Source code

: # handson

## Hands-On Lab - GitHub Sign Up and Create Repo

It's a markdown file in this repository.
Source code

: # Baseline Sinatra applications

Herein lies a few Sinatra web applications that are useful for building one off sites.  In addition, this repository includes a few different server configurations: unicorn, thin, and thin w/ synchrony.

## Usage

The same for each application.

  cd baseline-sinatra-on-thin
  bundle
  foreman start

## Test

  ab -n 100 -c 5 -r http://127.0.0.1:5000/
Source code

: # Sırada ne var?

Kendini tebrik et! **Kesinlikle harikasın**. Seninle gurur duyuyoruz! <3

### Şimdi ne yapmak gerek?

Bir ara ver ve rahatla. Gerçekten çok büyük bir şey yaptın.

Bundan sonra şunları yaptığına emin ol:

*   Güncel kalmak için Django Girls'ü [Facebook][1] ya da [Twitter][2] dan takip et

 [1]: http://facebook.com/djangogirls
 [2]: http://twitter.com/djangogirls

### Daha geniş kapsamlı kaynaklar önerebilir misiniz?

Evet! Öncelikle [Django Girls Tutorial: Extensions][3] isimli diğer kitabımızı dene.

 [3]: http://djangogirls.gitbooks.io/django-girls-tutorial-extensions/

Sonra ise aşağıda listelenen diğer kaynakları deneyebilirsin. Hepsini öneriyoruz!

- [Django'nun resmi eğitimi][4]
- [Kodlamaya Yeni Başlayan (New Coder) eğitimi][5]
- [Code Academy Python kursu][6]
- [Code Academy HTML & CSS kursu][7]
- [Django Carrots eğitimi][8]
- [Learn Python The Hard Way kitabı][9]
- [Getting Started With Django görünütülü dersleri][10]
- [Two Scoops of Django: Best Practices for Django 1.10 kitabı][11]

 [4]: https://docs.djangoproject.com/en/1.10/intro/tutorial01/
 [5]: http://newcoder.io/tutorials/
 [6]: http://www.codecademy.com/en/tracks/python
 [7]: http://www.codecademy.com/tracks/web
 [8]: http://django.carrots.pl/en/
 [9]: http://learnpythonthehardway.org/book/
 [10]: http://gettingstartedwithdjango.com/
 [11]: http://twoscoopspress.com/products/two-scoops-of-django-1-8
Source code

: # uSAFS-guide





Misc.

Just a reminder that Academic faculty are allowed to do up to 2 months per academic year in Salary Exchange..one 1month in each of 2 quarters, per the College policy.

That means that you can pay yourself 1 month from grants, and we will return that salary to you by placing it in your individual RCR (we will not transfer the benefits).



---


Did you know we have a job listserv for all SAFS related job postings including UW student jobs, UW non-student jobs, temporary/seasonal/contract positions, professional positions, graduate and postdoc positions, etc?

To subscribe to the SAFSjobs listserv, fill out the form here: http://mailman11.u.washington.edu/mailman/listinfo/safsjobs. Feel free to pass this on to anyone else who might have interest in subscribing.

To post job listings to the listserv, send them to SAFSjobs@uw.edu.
______
* [To do]: In the entries above, find each line with the string "djangogirls" and copy it.

* [Answer box]:
 [1]: http://facebook.com/djangogirls
 [2]: http://twitter.com/djangogirls
 [3]: http://djangogirls.gitbooks.io/django-girls-tutorial-extensions/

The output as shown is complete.